The multiphoton absorption material (two-photon absorption fluorescent material) containing the composite metal nanoparticles of the present invention can be used as a multiphoton absorption reaction material (two-photon absorption fluorescence reaction material) for a two-photon excitation laser scanning microscope.
If this is used, since it has a larger two-photon absorption cross-sectional area than a conventional two-photon absorption fluorescent material, it exhibits a high two-photon absorption characteristic at a low concentration. Therefore, according to the present invention, not only a highly sensitive two-photon absorption fluorescent reaction material can be obtained, but also it is not necessary to increase the intensity of light applied to the material to be observed, and the deterioration and destruction of the material to be observed are suppressed. And adverse effects on the properties of other components in the material to be observed can be reduced.

  EXAMPLES Hereinafter, although an Example and a comparative example are given and this invention is demonstrated further more concretely, each Example is an example of a structure of this invention, and this invention is not limited to the Example shown below. .

Example 1
In the following procedure, a gold nanorod dispersion, formation of a buffer layer (SiO 2 ) film, a composite nanoparticle dispersion having a gold nanorod as a core, and a composite nanoparticle / dye mixed dispersion were sequentially prepared.

[Preparation of gold nanorod dispersion]
This will be explained step by step from the creation of gold nanorods using the photoreduction method.
As a raw material solution, 70 ml of a CTAB (cetyltrimethylammonium bromide) aqueous solution (0.18 mol / l), 0.36 ml of cyclohexane, 1 ml of acetone, and 1.5 ml of an aqueous silver nitrate solution (0.01 mol / l) were added and stirred with a magnetic stirrer.

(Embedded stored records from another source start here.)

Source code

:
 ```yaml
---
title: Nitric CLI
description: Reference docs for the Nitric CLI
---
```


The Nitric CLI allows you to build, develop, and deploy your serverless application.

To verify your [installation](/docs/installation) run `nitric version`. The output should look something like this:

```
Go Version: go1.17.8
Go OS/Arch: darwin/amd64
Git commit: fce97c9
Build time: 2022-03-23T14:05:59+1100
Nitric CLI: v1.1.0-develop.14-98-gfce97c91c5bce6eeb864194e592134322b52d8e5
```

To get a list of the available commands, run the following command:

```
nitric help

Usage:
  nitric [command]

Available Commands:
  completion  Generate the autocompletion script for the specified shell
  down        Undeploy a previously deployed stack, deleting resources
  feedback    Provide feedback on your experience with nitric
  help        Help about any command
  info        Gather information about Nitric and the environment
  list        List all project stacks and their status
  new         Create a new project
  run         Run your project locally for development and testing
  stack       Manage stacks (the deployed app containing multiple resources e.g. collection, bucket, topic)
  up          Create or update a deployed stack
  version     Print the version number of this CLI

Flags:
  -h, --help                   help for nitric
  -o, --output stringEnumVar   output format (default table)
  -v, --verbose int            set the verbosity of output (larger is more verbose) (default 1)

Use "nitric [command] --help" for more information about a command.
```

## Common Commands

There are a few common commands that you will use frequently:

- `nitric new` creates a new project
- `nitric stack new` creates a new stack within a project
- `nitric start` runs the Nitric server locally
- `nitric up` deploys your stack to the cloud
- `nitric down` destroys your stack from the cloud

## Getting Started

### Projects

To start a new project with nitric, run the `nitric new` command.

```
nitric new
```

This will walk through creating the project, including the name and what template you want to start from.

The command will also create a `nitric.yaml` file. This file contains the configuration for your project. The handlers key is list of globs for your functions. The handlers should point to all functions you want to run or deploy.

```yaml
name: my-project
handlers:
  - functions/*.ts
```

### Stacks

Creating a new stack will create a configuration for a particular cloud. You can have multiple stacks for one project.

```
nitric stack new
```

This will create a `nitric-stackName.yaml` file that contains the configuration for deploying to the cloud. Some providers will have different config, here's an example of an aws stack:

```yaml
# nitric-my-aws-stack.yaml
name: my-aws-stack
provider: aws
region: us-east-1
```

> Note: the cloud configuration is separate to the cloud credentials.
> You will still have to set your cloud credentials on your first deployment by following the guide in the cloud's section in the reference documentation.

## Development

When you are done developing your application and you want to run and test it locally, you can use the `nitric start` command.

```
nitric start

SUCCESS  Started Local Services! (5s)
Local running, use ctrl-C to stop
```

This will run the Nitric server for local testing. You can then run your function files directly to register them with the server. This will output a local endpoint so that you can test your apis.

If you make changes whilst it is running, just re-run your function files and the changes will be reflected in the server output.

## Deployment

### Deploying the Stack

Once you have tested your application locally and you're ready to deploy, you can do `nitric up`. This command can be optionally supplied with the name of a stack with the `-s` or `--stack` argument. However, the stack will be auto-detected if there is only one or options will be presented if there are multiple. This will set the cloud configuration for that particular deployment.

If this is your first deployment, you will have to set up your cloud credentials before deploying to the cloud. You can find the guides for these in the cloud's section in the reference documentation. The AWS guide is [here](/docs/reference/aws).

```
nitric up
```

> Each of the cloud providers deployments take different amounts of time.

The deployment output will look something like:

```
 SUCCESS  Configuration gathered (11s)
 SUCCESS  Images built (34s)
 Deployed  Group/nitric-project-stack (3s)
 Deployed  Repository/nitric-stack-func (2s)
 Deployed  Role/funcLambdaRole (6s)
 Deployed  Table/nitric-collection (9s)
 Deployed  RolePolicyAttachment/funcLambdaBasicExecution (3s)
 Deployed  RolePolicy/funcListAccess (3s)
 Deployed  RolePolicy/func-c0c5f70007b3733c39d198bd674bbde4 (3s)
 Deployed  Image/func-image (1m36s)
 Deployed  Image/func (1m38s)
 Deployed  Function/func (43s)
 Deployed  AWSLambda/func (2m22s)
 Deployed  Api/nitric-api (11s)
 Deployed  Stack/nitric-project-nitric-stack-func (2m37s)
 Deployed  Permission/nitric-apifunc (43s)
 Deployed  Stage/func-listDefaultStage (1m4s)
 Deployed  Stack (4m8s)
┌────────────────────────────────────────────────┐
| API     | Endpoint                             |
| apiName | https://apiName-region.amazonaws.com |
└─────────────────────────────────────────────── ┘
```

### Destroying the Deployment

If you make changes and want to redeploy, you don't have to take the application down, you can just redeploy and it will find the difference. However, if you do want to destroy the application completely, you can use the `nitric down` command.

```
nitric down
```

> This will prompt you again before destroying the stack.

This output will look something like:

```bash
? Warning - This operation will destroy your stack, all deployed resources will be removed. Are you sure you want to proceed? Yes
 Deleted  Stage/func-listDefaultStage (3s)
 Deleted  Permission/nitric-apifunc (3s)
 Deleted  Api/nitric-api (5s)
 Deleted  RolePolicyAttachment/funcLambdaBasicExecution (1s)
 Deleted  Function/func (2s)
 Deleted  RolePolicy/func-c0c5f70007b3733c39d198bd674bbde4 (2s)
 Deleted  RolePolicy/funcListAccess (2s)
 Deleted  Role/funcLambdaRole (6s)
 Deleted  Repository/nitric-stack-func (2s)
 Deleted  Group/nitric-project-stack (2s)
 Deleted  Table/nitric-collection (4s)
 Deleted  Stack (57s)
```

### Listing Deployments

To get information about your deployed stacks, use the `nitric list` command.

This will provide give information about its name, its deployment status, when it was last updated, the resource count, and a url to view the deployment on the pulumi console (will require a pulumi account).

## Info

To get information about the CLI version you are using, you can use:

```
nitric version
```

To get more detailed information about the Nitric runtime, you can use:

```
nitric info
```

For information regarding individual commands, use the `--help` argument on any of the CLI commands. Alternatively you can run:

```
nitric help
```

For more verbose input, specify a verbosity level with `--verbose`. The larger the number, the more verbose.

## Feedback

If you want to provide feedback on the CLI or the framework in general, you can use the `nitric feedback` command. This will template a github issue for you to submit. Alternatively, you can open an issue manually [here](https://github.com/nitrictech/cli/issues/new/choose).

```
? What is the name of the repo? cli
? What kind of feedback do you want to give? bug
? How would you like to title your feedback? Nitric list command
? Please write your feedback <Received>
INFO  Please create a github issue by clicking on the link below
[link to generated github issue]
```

Furthermore, after adding 2 ml of chloroauric acid solution (0.024 mol / l), 0.4 ml of ascorbic acid aqueous solution (0.1 mol / l) was added, and it was confirmed that the color of the chloroauric acid solution disappeared.
Next, the liquid for mixing was transferred to a petri dish having a diameter of 100 mm, and ultraviolet rays of 254 nm were irradiated for about 20 minutes with a low-pressure mercury lamp (manufactured by ASONE, SUV-16). By this step, gold nanorods were formed, and a stable dispersion of the gold nanorods was obtained. As a result of observation by a transmission electron microscope, it was confirmed that the gold nanorods in the dispersion had an average particle shape of 50 nm long axis and 12 nm short axis.
In the production of the gold nanorods, the synthesis by the photoreduction method has been shown, but it goes without saying that gold nanorods obtained by various synthesis methods such as electrolysis and growth from seed particles can also be used. By changing the growth conditions, it is possible to easily obtain gold nanorods having different aspect ratios.

[Formation of buffer layer (SiO 2 ) film]
Next, 10 ml of an acetone solution (1 vol%) of (3-aminopropyl) ethyldiethoxysilane is added to 5 ml of the gold nanorod dispersion obtained above, followed by heat treatment at 80 ° C. for 2 hours, and the surface of the gold nanorod is SiO 2. Two films were formed. By this step, gold nanorods with a SiO 2 film were formed.
Further, 5 ml of cyclohexane was added and stirred to obtain a cyclohexane dispersion of gold nanorods with SiO 2 coating. Here, it goes without saying that the selection of the oily solvent can be appropriately selected, and the dispersion method of the fine particles includes various surfactants including the compound having a thiol group, the kind of the oily solvent, and the dispersion characteristics. It is possible to adopt in consideration.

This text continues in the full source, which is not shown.